EXERCISE: Copy every line below that has the word "pistes" in it.
------------------------------
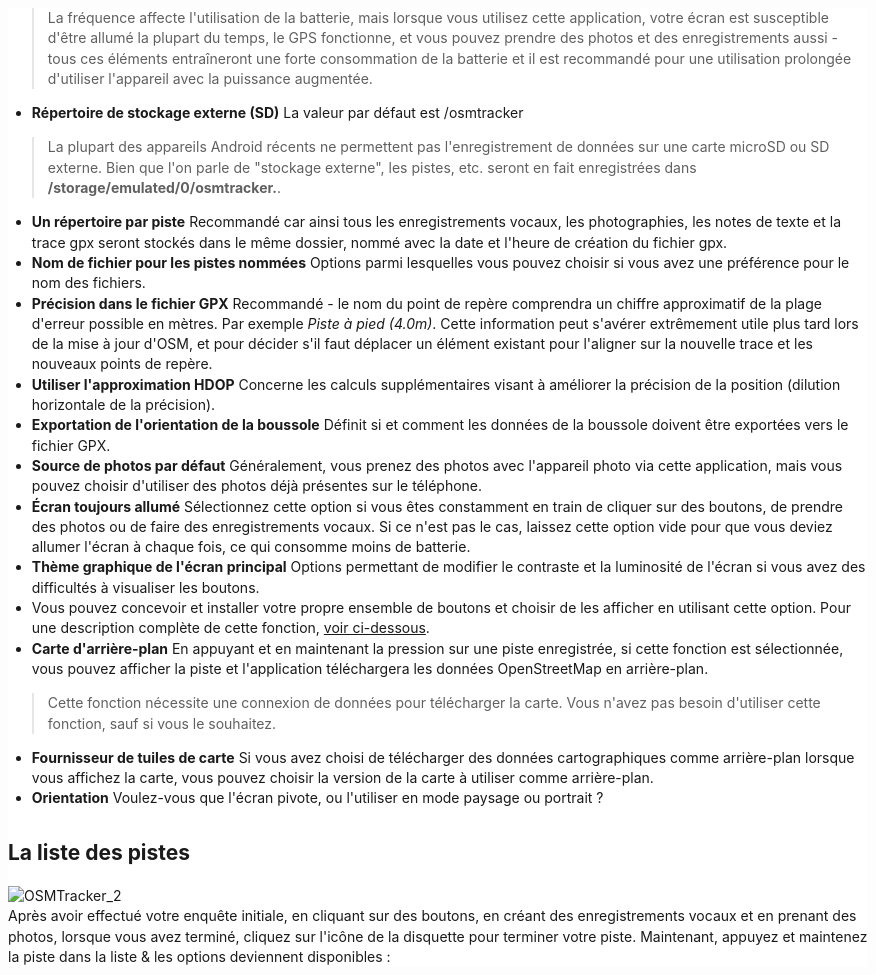 > La fréquence affecte l'utilisation de la batterie, mais lorsque vous utilisez cette application, votre écran est susceptible d'être allumé la plupart du temps, le GPS fonctionne, et vous pouvez prendre des photos et des enregistrements aussi - tous ces éléments entraîneront une forte consommation de la batterie et il est recommandé pour une utilisation prolongée d'utiliser l'appareil avec la puissance augmentée.  

- **Répertoire de stockage externe (SD)** La valeur par défaut est /osmtracker  

> La plupart des appareils Android récents ne permettent pas l'enregistrement de données sur une carte microSD ou SD externe. Bien que l'on parle de "stockage externe", les pistes, etc. seront en fait enregistrées dans **/storage/emulated/0/osmtracker.**.  

- **Un répertoire par piste** Recommandé car ainsi tous les enregistrements vocaux, les photographies, les notes de texte et la trace gpx seront stockés dans le même dossier, nommé avec la date et l'heure de création du fichier gpx.  
- **Nom de fichier pour les pistes nommées** Options parmi lesquelles vous pouvez choisir si vous avez une préférence pour le nom des fichiers.  
- **Précision dans le fichier GPX** Recommandé - le nom du point de repère comprendra un chiffre approximatif de la plage d'erreur possible en mètres. Par exemple *Piste à pied (4.0m)*. Cette information peut s'avérer extrêmement utile plus tard lors de la mise à jour d'OSM, et pour décider s'il faut déplacer un élément existant pour l'aligner sur la nouvelle trace et les nouveaux points de repère.  
- **Utiliser l'approximation HDOP** Concerne les calculs supplémentaires visant à améliorer la précision de la position (dilution horizontale de la précision).  
- **Exportation de l'orientation de la boussole** Définit si et comment les données de la boussole doivent être exportées vers le fichier GPX.  
- **Source de photos par défaut** Généralement, vous prenez des photos avec l'appareil photo via cette application, mais vous pouvez choisir d'utiliser des photos déjà présentes sur le téléphone.  
- **Écran toujours allumé** Sélectionnez cette option si vous êtes constamment en train de cliquer sur des boutons, de prendre des photos ou de faire des enregistrements vocaux. Si ce n'est pas le cas, laissez cette option vide pour que vous deviez allumer l'écran à chaque fois, ce qui consomme moins de batterie.  
- **Thème graphique de l'écran principal** Options permettant de modifier le contraste et la luminosité de l'écran si vous avez des difficultés à visualiser les boutons.  
- Vous pouvez concevoir et installer votre propre ensemble de boutons et choisir de les afficher en utilisant cette option. Pour une description complète de cette fonction, [voir ci-dessous](/fr/mobile-mapping/osmtracker/#button-presets).   
- **Carte d'arrière-plan** En appuyant et en maintenant la pression sur une piste enregistrée, si cette fonction est sélectionnée, vous pouvez afficher la piste et l'application téléchargera les données OpenStreetMap en arrière-plan.  

> Cette fonction nécessite une connexion de données pour télécharger la carte. Vous n'avez pas besoin d'utiliser cette fonction, sauf si vous le souhaitez.  

- **Fournisseur de tuiles de carte** Si vous avez choisi de télécharger des données cartographiques comme arrière-plan lorsque vous affichez la carte, vous pouvez choisir la version de la carte à utiliser comme arrière-plan.  
- **Orientation** Voulez-vous que l'écran pivote, ou l'utiliser en mode paysage ou portrait ?  

La liste des pistes
--------------

![OSMTracker_2][]  
Après avoir effectué votre enquête initiale, en cliquant sur des boutons, en créant des enregistrements vocaux et en prenant des photos, lorsque vous avez terminé, cliquez sur l'icône de la disquette pour terminer votre piste. Maintenant, appuyez et maintenez la piste dans la liste & les options deviennent disponibles :  


[OSMTracker Logo]: /images/mobile-mapping/osmtracker_logo.png
[OSMTracker_1]: /images/mobile-mapping/OSMTracker_1.png
[OSMTracker_2]: /images/mobile-mapping/OSMTracker_2.png
[OSMTracker button presets]: /images/mobile-mapping/OSMTracker_presets.png
[OSMTracker recorded file sizes]: /images/mobile-mapping/OSMTracker_files.png
[OSMTracker_gpx]: /images/mobile-mapping/OSMTracker_gpx.png
[OSMTracker JOSM]: /images/mobile-mapping/OSMTracker_JOSM.png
------------------------------
RESPONSE:
> La plupart des appareils Android récents ne permettent pas l'enregistrement de données sur une carte microSD ou SD externe. Bien que l'on parle de "stockage externe", les pistes, etc. seront en fait enregistrées dans **/storage/emulated/0/osmtracker.**.  
- **Nom de fichier pour les pistes nommées** Options parmi lesquelles vous pouvez choisir si vous avez une préférence pour le nom des fichiers.  
La liste des pistes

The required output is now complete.